▸ Task description:
Your answer must be the full set of entries, repeated exactly.

(Stored data entries)
----
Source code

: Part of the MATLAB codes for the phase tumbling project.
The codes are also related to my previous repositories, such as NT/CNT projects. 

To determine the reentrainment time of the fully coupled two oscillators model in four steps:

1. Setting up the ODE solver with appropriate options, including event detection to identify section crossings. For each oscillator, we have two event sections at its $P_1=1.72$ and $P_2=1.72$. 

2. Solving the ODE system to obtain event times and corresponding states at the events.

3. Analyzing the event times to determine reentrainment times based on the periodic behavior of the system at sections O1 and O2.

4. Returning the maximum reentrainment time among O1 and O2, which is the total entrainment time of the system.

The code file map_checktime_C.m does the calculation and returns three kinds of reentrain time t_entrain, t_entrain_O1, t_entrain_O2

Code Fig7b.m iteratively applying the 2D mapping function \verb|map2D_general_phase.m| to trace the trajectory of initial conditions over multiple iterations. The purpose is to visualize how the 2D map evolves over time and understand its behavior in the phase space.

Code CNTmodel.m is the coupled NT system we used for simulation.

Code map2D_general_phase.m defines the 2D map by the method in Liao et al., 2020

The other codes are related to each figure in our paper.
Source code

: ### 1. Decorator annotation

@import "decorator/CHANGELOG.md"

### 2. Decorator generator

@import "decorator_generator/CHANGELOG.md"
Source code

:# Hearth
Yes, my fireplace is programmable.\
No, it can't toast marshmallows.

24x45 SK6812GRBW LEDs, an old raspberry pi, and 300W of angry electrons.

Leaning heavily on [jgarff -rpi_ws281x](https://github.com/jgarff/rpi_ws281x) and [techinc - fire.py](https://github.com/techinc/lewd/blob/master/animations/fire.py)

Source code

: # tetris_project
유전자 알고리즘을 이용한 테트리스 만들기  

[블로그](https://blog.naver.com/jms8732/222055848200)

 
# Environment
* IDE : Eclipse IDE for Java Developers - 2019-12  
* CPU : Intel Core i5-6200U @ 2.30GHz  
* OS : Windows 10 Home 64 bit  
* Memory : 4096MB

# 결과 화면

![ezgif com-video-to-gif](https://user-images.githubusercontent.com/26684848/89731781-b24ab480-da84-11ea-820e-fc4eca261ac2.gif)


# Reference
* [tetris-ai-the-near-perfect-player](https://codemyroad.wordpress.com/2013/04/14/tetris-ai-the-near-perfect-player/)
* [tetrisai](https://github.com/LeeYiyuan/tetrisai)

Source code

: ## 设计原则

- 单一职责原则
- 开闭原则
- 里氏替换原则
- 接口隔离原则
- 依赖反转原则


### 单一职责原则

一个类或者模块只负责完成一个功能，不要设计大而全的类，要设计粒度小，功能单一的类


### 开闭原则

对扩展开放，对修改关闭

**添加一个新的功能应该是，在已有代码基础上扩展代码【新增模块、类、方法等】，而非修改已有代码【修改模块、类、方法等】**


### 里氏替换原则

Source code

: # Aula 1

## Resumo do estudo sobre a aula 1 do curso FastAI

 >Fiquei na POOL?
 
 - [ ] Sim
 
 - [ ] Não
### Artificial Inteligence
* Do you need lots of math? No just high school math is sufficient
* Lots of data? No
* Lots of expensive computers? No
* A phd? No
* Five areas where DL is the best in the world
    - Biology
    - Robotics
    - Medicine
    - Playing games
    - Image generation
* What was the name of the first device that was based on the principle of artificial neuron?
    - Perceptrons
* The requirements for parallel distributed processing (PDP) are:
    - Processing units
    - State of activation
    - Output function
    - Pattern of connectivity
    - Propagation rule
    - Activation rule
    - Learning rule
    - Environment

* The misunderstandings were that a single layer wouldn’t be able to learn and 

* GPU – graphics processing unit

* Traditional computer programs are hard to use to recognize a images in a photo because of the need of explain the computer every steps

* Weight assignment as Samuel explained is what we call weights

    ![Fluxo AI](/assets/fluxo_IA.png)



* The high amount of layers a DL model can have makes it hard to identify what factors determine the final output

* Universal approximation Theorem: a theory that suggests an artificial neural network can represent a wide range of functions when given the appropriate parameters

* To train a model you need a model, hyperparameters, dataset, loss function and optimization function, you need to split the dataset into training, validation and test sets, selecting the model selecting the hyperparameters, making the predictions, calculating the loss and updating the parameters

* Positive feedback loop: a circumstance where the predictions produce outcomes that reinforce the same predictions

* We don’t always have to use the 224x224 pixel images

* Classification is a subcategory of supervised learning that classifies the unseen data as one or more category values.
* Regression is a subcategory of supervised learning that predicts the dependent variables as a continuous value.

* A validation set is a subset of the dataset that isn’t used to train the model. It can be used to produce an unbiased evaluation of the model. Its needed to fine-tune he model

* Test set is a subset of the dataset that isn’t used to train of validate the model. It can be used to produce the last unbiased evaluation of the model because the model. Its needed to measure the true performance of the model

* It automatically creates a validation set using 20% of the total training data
----
▸ Your solution:
Source code

: Part of the MATLAB codes for the phase tumbling project.
The codes are also related to my previous repositories, such as NT/CNT projects. 

To determine the reentrainment time of the fully coupled two oscillators model in four steps:

1. Setting up the ODE solver with appropriate options, including event detection to identify section crossings. For each oscillator, we have two event sections at its $P_1=1.72$ and $P_2=1.72$. 

2. Solving the ODE system to obtain event times and corresponding states at the events.

3. Analyzing the event times to determine reentrainment times based on the periodic behavior of the system at sections O1 and O2.

4. Returning the maximum reentrainment time among O1 and O2, which is the total entrainment time of the system.

The code file map_checktime_C.m does the calculation and returns three kinds of reentrain time t_entrain, t_entrain_O1, t_entrain_O2

Code Fig7b.m iteratively applying the 2D mapping function \verb|map2D_general_phase.m| to trace the trajectory of initial conditions over multiple iterations. The purpose is to visualize how the 2D map evolves over time and understand its behavior in the phase space.

Code CNTmodel.m is the coupled NT system we used for simulation.

Code map2D_general_phase.m defines the 2D map by the method in Liao et al., 2020

The other codes are related to each figure in our paper.
Source code

: ### 1. Decorator annotation

@import "decorator/CHANGELOG.md"

### 2. Decorator generator

@import "decorator_generator/CHANGELOG.md"
Source code

:# Hearth
Yes, my fireplace is programmable.\
No, it can't toast marshmallows.

24x45 SK6812GRBW LEDs, an old raspberry pi, and 300W of angry electrons.

Leaning heavily on [jgarff -rpi_ws281x](https://github.com/jgarff/rpi_ws281x) and [techinc - fire.py](https://github.com/techinc/lewd/blob/master/animations/fire.py)

Source code

: # tetris_project
유전자 알고리즘을 이용한 테트리스 만들기  

[블로그](https://blog.naver.com/jms8732/222055848200)

 
# Environment
* IDE : Eclipse IDE for Java Developers - 2019-12  
* CPU : Intel Core i5-6200U @ 2.30GHz  
* OS : Windows 10 Home 64 bit  
* Memory : 4096MB

# 결과 화면

![ezgif com-video-to-gif](https://user-images.githubusercontent.com/26684848/89731781-b24ab480-da84-11ea-820e-fc4eca261ac2.gif)


# Reference
* [tetris-ai-the-near-perfect-player](https://codemyroad.wordpress.com/2013/04/14/tetris-ai-the-near-perfect-player/)
* [tetrisai](https://github.com/LeeYiyuan/tetrisai)

Source code

: ## 设计原则

- 单一职责原则
- 开闭原则
- 里氏替换原则
- 接口隔离原则
- 依赖反转原则


### 单一职责原则

一个类或者模块只负责完成一个功能，不要设计大而全的类，要设计粒度小，功能单一的类


### 开闭原则

对扩展开放，对修改关闭

**添加一个新的功能应该是，在已有代码基础上扩展代码【新增模块、类、方法等】，而非修改已有代码【修改模块、类、方法等】**


### 里氏替换原则

Source code

: # Aula 1

## Resumo do estudo sobre a aula 1 do curso FastAI

 >Fiquei na POOL?
 
 - [ ] Sim
 
 - [ ] Não
### Artificial Inteligence
* Do you need lots of math? No just high school math is sufficient
* Lots of data? No
* Lots of expensive computers? No
* A phd? No
* Five areas where DL is the best in the world
    - Biology
    - Robotics
    - Medicine
    - Playing games
    - Image generation
* What was the name of the first device that was based on the principle of artificial neuron?
    - Perceptrons
* The requirements for parallel distributed processing (PDP) are:
    - Processing units
    - State of activation
    - Output function
    - Pattern of connectivity
    - Propagation rule
    - Activation rule
    - Learning rule
    - Environment

* The misunderstandings were that a single layer wouldn’t be able to learn and 

* GPU – graphics processing unit

* Traditional computer programs are hard to use to recognize a images in a photo because of the need of explain the computer every steps

* Weight assignment as Samuel explained is what we call weights

    ![Fluxo AI](/assets/fluxo_IA.png)



* The high amount of layers a DL model can have makes it hard to identify what factors determine the final output

* Universal approximation Theorem: a theory that suggests an artificial neural network can represent a wide range of functions when given the appropriate parameters

* To train a model you need a model, hyperparameters, dataset, loss function and optimization function, you need to split the dataset into training, validation and test sets, selecting the model selecting the hyperparameters, making the predictions, calculating the loss and updating the parameters

* Positive feedback loop: a circumstance where the predictions produce outcomes that reinforce the same predictions

* We don’t always have to use the 224x224 pixel images

* Classification is a subcategory of supervised learning that classifies the unseen data as one or more category values.
* Regression is a subcategory of supervised learning that predicts the dependent variables as a continuous value.

* A validation set is a subset of the dataset that isn’t used to train the model. It can be used to produce an unbiased evaluation of the model. Its needed to fine-tune he model

* Test set is a subset of the dataset that isn’t used to train of validate the model. It can be used to produce the last unbiased evaluation of the model because the model. Its needed to measure the true performance of the model

* It automatically creates a validation set using 20% of the total training data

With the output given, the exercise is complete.